Solving XOR with a Neural Network in TensorFlow

The tradition of writing a trilogy in five parts has a long and noble history, pioneered by the great Douglas Adams in the Hitchhiker’s Guide to the Galaxy. This post is no exception and follows from the previous four looking at a Neural Network that solves the XOR problem.

This time, I had a interest in checking out Google’s machine learning system, TensorFlow.

Last November, Google open sourced the machine learning library that it uses within their own products. There are two API’s; one for Python and one for C++.  Naturally, it makes sense to see what TensorFlow would make of the same network that we previously looked at and compare both Python-based neural networks.

You can download the TensorFlow library and see some of the tutorials here.

It’s worth noting that TensorFlow requires a little mental agility to understand. Essentially. the first few lines of code set up the inputs, the network architecture, the cost function, and the method to use to train the network. Although these look like the same steps as the steps in Python or Octave, they don’t in fact do anything. This is because TensorFlow considers those to be the model to use, running them only within a session. This model is in the form of a directed graph. Don’t worry if that’s not too clear yet.

TensorFlow Code

To start with, we need to load in the TensorFlow library:

import tensorflow as tf

The next step is to set up placeholders to hold the input data. TensorFlow will automatically fill them with the data when we run the network. In our XOR problem, we have four different training examples and each example has two features. There are also four expected outputs, each with just one value (either a 0 or 1). In TensorFlow, this looks like this:

x_ = tf.placeholder(tf.float32, shape=[4,2], name="x-input")
y_ = tf.placeholder(tf.float32, shape=[4,1], name="y-input")

I’ve set up the inputs to be floating point numbers rather than the more natural integers to avoid having to cast them to floating points when multiplying the weights later on. The shape parameter tells the placeholder what the dimensions are of data we’ll be passing in.

The next step is to set up the parameters for the network. These are called Variables in TensorFlow.  Variables will be modified by TensorFlow during the training steps.
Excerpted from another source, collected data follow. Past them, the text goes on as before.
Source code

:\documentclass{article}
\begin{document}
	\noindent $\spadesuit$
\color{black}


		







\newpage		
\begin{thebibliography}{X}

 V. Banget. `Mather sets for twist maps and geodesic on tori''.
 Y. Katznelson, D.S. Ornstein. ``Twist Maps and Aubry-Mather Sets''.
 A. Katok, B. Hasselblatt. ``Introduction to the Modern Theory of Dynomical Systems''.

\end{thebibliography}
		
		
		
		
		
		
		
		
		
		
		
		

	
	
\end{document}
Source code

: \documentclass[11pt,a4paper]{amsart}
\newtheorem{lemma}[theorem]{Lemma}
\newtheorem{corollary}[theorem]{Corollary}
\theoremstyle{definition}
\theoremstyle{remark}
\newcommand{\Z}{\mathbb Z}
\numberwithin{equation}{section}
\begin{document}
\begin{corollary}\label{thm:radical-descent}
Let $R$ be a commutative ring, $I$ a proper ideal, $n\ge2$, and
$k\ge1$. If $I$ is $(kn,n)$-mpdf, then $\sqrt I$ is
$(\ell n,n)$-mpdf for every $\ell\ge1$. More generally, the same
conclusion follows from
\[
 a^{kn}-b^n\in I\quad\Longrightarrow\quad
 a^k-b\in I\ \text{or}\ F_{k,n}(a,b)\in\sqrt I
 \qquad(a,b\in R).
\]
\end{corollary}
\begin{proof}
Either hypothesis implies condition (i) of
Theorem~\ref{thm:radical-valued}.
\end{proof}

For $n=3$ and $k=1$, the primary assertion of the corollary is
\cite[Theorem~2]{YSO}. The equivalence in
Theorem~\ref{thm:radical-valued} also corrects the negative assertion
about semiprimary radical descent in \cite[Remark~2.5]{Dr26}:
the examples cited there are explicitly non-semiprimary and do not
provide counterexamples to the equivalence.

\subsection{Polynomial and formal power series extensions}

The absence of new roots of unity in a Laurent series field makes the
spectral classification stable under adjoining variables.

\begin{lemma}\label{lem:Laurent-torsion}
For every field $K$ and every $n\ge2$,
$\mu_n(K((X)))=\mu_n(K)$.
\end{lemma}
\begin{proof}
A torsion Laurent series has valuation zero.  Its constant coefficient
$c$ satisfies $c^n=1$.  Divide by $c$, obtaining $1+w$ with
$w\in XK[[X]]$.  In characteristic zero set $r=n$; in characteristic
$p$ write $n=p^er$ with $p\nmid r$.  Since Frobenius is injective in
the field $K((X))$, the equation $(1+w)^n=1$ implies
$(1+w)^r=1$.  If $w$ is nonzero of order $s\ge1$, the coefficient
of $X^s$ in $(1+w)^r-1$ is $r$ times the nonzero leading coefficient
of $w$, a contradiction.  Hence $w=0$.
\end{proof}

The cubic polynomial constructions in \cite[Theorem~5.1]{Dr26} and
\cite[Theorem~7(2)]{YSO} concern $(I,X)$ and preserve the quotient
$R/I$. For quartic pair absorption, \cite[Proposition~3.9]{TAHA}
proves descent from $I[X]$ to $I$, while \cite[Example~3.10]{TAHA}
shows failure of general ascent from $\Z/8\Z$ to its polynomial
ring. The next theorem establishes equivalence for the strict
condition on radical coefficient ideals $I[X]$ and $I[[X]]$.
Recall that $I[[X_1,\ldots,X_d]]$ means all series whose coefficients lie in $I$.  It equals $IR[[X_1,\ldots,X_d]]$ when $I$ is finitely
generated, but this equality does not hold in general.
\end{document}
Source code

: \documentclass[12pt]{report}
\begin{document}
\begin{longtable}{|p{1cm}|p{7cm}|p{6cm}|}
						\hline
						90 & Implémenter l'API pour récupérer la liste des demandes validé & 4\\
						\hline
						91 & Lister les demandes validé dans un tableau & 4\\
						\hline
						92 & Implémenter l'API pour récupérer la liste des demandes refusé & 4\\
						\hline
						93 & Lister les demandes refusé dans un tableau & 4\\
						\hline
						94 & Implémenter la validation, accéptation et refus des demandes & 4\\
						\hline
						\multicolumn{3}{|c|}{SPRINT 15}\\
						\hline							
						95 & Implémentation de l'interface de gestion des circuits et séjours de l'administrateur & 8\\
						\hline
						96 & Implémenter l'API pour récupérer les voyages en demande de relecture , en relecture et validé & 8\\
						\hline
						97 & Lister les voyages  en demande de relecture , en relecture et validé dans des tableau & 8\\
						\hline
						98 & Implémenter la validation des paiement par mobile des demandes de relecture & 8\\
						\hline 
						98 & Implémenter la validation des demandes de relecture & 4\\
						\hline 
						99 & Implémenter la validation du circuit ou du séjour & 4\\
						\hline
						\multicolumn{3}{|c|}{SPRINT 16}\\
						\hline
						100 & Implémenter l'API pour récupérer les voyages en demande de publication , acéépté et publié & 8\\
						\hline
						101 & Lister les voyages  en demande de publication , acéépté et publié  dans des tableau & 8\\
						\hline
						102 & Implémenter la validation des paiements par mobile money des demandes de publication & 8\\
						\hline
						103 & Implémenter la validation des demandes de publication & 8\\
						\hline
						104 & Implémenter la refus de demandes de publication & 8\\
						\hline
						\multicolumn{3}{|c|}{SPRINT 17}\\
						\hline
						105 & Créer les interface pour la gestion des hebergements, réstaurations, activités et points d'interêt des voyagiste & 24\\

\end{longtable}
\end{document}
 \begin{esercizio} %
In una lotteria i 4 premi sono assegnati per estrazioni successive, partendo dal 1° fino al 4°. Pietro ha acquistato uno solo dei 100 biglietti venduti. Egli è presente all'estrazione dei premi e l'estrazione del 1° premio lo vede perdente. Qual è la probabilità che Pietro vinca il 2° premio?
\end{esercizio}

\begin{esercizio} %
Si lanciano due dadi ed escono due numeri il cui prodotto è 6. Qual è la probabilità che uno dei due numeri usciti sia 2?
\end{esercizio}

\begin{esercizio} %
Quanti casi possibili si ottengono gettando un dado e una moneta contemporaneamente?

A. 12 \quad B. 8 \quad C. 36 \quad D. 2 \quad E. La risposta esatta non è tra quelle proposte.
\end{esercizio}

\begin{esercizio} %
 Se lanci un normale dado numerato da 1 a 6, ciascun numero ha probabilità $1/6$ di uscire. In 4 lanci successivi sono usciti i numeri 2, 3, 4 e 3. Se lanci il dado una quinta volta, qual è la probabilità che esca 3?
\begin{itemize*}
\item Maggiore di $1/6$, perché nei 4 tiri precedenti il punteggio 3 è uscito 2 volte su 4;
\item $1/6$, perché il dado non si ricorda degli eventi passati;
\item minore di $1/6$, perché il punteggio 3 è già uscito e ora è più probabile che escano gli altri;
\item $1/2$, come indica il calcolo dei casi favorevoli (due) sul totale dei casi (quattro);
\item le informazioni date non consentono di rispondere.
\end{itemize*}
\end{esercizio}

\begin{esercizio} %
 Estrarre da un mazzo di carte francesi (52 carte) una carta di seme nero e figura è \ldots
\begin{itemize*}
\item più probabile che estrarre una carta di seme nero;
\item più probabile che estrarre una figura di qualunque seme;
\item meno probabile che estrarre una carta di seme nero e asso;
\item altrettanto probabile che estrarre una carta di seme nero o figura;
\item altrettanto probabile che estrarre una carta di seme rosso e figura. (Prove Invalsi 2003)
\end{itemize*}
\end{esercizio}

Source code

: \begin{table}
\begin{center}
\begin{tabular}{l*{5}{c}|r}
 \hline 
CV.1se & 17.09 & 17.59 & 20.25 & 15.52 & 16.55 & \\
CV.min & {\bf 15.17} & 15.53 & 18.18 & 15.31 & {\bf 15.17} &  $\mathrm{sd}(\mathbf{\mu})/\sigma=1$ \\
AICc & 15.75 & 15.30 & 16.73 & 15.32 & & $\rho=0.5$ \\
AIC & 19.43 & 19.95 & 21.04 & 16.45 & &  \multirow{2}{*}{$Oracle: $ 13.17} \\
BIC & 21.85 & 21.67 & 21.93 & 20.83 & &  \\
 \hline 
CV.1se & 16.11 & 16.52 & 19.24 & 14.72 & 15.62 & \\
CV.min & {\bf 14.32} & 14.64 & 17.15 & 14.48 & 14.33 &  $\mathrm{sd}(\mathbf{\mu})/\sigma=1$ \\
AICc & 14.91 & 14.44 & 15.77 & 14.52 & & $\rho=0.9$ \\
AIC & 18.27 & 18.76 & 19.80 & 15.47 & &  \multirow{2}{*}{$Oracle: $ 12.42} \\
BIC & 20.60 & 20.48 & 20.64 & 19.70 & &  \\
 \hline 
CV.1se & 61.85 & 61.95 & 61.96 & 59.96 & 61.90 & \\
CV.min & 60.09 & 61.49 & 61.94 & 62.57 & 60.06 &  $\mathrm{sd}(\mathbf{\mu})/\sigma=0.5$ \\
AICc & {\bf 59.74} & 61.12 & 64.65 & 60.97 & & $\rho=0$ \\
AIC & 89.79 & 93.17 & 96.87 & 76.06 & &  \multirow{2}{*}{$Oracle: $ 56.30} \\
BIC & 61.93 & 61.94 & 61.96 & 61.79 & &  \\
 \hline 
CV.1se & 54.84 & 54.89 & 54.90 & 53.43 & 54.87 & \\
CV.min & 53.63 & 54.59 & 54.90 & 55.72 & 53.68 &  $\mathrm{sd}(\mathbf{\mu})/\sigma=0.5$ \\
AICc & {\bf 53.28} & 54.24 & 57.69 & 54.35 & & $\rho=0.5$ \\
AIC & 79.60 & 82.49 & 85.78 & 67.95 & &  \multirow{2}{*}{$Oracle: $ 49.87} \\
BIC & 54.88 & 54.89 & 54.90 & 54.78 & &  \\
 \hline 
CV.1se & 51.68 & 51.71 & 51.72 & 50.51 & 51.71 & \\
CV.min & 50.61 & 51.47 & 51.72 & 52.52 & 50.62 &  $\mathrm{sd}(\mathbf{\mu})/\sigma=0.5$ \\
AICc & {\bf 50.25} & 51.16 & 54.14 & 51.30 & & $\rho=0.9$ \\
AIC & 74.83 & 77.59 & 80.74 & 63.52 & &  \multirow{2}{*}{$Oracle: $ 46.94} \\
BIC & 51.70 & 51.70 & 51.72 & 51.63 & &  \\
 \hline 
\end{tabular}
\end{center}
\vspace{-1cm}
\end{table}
Theta1 = tf.Variable(tf.random_uniform([2,2], -1, 1), name="Theta1")
Theta2 = tf.Variable(tf.random_uniform([2,1], -1, 1), name="Theta2")

For our Theta matrices, we want them initialized to random values between -1 and +1, so we use the built-in random_uniform function to do that.

In TensorFlow, we set up the bias nodes separately, but still as Variables. This let’s the algorithms modify the values of the bias node. This is mathematically equivalent to having a signal value of 1 and initial weights of 0 on the links from the bias nodes.

Bias1 = tf.Variable(tf.zeros([2]), name="Bias1")
Bias2 = tf.Variable(tf.zeros([1]), name="Bias2")

Now we set up the model. This is pretty much the same as that outlined in the previous posts on Python and Octave:

A2 = tf.sigmoid(tf.matmul(x_, Theta1) + Bias1)
Hypothesis = tf.sigmoid(tf.matmul(A2, Theta2) + Bias2)

Here, matmul is TensorFlow’s matrix multiplication function, and sigmoid naturally is the sigmoid calculation function.

As before, our cost function is the average over all the training examples:

cost = tf.reduce_mean(( (y_ * tf.log(Hypothesis)) + 
        ((1 - y_) * tf.log(1.0 - Hypothesis)) ) * -1)

So far, that has been relatively straightforward. Let’s look at training the network.

TensorFlow ships with several different training algorithms, but for comparison purposes with our previous implementations, we’re going to use the gradient descent algorithm:

train_step = tf.train.GradientDescentOptimizer(0.01).minimize(cost)

What this statement says is that we’re going to use GradientDescentOptimizer as our training algorithm, the learning rate (alpha from before) is going to be 0.01 and we want to minimize the cost function above. This means that we don’t have to implement our own algorithm as we did in the previous examples.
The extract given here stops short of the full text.